Arrêté et détenu depuis le 24 octobre 2025 au Secrétariat d’État à la Défense après un enlèvement attribué à des éléments du BIR, Djeukam Tchameni, président du MDI et membre du présidium de l’Union pour le Changement, brise le silence en lançant un appel audacieux pour « sortir de la crise post-électorale ».
Depuis sa cellule, il propose l’ouverture de négociations directes entre Paul Biya et Issa Tchiroma Bakary, affirmant que le pays se trouve au bord d’un basculement dangereux.
Dans son message, Tchameni cite le passage d’investiture de Paul Biya qu’il juge être « probablement la sortie la moins arrogante de Paul Biya en 43 ans », soulignant la main tendue du chef de l’État pour « la paix et la concorde ».
Il estime néanmoins que l’heure exige un « grand sens des responsabilités » pour éviter que la crise électorale ne rejoigne la guerre qui ravage le Nord-Ouest et le Sud-Ouest depuis huit ans.
Selon lui, sans négociation urgente, la violence pourrait s’étendre à d’autres régions, de l’Adamaoua à l’Ouest, en passant par l’Extrême-Nord et le Littoral.

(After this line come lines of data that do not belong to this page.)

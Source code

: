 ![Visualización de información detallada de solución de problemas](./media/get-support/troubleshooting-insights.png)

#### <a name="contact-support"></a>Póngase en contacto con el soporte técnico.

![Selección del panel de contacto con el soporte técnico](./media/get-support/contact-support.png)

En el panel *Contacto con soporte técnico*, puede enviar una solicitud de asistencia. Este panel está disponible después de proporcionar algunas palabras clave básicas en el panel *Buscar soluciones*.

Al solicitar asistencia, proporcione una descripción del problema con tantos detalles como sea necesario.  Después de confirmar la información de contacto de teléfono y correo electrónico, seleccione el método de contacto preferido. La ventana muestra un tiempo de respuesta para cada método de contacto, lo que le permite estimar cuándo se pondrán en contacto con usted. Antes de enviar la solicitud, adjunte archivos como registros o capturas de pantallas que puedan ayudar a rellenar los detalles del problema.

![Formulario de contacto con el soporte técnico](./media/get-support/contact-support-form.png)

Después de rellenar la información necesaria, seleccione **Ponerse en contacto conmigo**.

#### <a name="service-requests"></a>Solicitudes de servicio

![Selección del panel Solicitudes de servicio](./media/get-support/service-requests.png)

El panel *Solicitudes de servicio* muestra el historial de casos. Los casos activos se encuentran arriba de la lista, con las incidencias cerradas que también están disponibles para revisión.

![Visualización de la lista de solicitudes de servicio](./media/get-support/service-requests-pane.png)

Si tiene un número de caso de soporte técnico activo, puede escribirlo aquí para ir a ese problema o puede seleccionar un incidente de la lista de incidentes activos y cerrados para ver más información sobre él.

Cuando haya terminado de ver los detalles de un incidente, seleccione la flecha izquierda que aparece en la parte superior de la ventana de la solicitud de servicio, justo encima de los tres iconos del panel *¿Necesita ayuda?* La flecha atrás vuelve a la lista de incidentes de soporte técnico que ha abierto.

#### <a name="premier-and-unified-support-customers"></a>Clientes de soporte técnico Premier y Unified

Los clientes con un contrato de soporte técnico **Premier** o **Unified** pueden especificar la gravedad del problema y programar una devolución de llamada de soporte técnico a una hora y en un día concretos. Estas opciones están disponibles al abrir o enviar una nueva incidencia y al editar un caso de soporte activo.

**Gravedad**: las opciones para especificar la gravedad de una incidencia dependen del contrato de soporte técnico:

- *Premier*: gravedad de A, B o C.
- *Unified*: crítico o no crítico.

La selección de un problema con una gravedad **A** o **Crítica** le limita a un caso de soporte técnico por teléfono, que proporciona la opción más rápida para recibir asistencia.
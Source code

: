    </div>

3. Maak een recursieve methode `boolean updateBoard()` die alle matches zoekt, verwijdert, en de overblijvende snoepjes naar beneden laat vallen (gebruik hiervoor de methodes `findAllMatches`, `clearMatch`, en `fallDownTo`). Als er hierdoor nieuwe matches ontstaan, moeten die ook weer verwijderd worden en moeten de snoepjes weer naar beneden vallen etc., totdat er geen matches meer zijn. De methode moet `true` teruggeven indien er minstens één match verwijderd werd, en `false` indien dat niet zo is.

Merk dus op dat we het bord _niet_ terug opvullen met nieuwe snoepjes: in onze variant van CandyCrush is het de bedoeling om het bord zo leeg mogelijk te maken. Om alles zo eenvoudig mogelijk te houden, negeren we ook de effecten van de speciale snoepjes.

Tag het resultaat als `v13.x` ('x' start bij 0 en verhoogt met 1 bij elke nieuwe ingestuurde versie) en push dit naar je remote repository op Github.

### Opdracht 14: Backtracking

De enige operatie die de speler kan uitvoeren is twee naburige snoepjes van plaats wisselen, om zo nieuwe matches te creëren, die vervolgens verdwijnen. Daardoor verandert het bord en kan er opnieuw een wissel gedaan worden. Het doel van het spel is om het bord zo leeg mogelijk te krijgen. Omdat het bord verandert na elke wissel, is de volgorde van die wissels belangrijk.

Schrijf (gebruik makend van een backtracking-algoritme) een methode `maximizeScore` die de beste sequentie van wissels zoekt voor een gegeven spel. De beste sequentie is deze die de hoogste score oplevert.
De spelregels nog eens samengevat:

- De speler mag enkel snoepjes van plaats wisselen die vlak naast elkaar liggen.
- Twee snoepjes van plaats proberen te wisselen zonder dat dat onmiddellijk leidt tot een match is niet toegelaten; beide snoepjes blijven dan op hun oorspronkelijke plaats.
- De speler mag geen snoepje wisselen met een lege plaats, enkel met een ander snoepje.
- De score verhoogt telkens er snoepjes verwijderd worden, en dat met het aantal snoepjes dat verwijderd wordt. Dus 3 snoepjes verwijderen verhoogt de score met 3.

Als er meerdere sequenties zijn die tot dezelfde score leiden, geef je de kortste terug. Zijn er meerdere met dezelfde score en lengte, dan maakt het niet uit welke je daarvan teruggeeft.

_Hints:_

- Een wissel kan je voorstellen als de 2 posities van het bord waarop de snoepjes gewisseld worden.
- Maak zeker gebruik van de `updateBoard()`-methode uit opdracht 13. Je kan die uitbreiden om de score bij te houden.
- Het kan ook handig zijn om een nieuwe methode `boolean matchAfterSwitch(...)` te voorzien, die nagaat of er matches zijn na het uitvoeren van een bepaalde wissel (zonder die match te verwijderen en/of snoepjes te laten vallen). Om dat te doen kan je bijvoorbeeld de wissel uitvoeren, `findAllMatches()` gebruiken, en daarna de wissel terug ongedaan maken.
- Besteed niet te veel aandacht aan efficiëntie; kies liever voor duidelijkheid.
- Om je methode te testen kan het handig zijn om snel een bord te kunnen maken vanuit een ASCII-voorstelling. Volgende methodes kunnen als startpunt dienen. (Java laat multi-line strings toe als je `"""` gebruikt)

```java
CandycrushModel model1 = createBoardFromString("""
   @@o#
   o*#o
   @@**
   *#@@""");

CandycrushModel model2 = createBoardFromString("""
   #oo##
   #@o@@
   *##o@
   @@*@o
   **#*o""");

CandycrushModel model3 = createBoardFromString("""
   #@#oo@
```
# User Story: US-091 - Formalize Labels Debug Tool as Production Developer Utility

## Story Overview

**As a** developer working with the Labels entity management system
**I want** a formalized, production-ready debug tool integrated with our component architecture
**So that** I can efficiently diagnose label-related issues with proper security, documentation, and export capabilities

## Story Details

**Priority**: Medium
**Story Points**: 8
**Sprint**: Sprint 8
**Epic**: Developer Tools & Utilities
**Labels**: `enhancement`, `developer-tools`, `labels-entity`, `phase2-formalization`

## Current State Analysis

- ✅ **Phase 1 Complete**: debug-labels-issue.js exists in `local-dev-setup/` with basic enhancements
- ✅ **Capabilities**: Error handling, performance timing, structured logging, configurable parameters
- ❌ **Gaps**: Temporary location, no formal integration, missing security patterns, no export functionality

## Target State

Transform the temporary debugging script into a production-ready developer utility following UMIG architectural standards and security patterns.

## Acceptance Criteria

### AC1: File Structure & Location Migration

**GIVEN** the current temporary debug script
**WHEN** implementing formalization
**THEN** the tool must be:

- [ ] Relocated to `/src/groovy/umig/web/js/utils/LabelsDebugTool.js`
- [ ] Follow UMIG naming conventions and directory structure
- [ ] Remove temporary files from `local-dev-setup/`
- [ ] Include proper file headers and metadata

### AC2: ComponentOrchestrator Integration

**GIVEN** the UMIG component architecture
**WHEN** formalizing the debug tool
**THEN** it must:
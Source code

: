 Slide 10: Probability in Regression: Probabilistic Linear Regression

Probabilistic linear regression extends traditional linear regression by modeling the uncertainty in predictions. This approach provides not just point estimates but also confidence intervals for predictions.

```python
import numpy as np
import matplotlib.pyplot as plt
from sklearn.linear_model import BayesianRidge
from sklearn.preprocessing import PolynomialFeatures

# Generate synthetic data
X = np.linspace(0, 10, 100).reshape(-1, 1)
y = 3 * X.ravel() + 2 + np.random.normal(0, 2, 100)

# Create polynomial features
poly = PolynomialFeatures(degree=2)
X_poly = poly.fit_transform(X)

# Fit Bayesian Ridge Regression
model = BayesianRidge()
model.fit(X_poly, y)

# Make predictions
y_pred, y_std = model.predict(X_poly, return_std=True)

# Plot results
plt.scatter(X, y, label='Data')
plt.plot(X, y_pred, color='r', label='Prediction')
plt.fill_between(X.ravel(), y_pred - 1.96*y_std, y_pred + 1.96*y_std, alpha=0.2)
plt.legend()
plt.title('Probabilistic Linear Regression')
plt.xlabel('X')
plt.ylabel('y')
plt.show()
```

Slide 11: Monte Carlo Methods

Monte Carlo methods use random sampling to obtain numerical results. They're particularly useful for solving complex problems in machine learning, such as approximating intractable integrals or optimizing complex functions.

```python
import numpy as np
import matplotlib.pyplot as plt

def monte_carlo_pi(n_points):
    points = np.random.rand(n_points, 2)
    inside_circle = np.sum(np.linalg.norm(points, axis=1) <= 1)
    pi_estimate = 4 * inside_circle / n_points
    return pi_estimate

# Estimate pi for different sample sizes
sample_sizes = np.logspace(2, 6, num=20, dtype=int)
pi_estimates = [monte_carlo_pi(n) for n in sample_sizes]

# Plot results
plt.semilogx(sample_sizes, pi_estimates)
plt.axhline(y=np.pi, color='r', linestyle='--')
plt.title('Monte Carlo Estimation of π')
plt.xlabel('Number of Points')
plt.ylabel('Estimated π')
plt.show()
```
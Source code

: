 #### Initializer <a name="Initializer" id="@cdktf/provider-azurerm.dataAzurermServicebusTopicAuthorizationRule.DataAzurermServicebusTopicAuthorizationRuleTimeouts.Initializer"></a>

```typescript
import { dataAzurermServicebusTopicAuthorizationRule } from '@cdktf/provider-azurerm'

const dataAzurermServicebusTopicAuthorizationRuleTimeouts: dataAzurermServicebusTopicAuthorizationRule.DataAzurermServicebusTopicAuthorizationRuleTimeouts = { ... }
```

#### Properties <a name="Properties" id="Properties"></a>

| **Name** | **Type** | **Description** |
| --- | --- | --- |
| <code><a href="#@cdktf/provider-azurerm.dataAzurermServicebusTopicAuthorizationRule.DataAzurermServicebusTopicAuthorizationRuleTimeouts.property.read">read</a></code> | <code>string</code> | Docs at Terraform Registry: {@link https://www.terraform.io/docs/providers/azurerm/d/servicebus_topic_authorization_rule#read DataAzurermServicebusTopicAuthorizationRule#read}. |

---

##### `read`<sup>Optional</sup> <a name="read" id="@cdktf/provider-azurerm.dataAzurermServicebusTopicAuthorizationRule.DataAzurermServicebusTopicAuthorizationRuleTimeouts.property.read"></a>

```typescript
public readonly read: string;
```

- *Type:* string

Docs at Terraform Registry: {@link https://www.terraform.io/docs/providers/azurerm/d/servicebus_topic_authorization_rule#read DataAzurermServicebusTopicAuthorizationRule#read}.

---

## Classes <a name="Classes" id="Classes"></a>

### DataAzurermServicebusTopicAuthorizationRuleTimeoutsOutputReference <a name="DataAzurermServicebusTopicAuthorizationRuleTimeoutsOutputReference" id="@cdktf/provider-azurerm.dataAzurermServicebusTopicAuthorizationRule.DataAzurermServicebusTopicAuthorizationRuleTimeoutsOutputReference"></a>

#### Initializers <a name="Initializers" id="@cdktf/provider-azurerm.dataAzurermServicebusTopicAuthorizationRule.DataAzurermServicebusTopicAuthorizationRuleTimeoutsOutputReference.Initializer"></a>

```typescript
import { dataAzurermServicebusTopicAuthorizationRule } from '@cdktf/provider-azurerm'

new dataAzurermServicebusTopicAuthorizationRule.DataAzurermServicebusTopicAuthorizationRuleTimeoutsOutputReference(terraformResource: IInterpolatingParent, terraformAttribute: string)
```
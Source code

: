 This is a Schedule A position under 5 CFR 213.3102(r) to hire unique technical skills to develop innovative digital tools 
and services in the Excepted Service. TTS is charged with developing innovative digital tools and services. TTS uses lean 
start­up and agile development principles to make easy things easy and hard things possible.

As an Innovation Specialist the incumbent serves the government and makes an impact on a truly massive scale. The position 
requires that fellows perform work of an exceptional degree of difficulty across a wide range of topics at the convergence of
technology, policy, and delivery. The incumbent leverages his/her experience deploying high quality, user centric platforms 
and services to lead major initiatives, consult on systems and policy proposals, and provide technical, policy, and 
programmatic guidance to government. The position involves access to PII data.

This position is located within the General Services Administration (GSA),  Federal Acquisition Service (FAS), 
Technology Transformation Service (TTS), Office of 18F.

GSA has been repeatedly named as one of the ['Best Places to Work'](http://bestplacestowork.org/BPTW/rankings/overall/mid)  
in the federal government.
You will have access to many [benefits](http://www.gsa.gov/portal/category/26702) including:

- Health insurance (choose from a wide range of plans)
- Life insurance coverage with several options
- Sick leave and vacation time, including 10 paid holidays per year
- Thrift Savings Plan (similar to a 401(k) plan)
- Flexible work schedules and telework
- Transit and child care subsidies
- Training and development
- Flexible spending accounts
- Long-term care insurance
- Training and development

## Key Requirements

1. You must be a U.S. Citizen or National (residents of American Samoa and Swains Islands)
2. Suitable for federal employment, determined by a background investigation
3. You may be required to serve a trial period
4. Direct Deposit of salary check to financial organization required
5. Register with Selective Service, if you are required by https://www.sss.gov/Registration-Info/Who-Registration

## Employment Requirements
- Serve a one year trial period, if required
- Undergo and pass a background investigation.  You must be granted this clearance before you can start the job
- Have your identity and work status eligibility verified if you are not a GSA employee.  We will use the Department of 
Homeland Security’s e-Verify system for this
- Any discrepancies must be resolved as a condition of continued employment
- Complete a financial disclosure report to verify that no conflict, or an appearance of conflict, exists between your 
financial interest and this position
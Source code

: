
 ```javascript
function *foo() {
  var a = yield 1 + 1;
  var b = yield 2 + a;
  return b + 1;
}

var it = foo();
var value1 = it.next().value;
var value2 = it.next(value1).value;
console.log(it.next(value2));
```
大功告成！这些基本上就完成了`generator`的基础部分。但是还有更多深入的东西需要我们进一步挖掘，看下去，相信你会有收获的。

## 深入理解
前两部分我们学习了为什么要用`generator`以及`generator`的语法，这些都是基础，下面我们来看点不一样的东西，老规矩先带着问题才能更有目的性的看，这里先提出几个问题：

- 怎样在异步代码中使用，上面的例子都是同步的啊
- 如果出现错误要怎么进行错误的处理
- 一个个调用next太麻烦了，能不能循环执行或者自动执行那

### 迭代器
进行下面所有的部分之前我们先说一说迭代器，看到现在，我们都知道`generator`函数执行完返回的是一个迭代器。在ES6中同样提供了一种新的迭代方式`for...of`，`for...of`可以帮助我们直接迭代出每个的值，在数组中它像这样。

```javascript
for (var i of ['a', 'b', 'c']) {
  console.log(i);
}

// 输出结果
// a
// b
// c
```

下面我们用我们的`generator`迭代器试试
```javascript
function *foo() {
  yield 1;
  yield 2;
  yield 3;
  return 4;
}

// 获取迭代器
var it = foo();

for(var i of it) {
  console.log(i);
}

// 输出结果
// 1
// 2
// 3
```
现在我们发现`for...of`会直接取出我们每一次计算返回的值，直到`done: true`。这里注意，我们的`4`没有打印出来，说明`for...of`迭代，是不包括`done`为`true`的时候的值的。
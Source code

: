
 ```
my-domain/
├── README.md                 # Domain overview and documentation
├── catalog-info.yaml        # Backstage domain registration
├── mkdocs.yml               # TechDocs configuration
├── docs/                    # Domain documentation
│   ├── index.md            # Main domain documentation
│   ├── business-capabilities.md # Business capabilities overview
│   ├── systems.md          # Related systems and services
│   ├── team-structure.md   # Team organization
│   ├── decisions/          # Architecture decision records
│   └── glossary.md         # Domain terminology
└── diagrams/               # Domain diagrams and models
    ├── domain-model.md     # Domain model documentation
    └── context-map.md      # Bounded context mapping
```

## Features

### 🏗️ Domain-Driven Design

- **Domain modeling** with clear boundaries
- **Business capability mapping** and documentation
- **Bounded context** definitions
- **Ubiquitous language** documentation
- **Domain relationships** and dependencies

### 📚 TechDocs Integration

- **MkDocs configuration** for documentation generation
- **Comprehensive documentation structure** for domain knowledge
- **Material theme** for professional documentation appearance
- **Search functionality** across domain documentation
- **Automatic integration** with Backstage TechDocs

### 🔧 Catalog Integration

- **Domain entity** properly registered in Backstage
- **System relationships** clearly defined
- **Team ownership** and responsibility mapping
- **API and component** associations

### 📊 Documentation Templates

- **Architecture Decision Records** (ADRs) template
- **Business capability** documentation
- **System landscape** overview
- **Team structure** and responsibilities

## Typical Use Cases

Sa proposition est claire : une rencontre entre Tchiroma, porteur de « la légitimité populaire », et Biya, détenteur « des instruments de la violence légale », sous médiation internationale, pouvant déboucher sur une transition dirigée par un vice-président ou un premier ministre doté de pleins pouvoirs.
Mais cette initiative, ambitieuse et risquée, se heurte à plusieurs inconnues. D’un côté, le camp présidentiel avait déjà tenté une approche juste après le scrutin du 12 octobre, tentative à laquelle Issa Tchiroma aurait répondu par un refus, malgré une proposition de devenir premier ministre.
De l’autre, la portée réelle de l’influence de Tchiroma, notamment dans le Grand Nord, reste une carte majeure dans le rapport de force avec Yaoundé. L’implication probable de l’Union africaine et d’acteurs internationaux (alors que les chancelleries occidentales prennent leurs distances vis-à-vis de Biya) nourrit les spéculations sur un éventuel gouvernement d’union nationale, même si les noms qui circulent actuellement concernent principalement des candidats minoritaires de la présidentielle, sans poids comparable à celui des principaux protagonistes.
La pression ne vient toutefois pas que de l’intérieur. Le collectif américain Black Lawyers for Justice a adressé une lettre ferme à l’ambassadeur du Cameroun à Washington pour exiger la libération immédiate de Djeukam Tchameni, dénonçant une arrestation en violation de la Constitution et des conventions internationales.
Les avocats réclament également l’annulation de toute condamnation militaire, un accès médical pour sa famille et des réparations pour les dommages subis. Ils menacent, en cas d’inaction, de lancer une campagne internationale et d’engager des poursuites devant les tribunaux fédéraux américains.
Une pression juridique et politique qui, combinée à l’appel de Tchameni, pourrait contraindre le pouvoir à clarifier la voie qu’il entend suivre : celle du rassemblement et de l’ouverture, ou celle du durcissement, avec le risque d’alimenter de nouvelles tensions dans un pays déjà fracturé.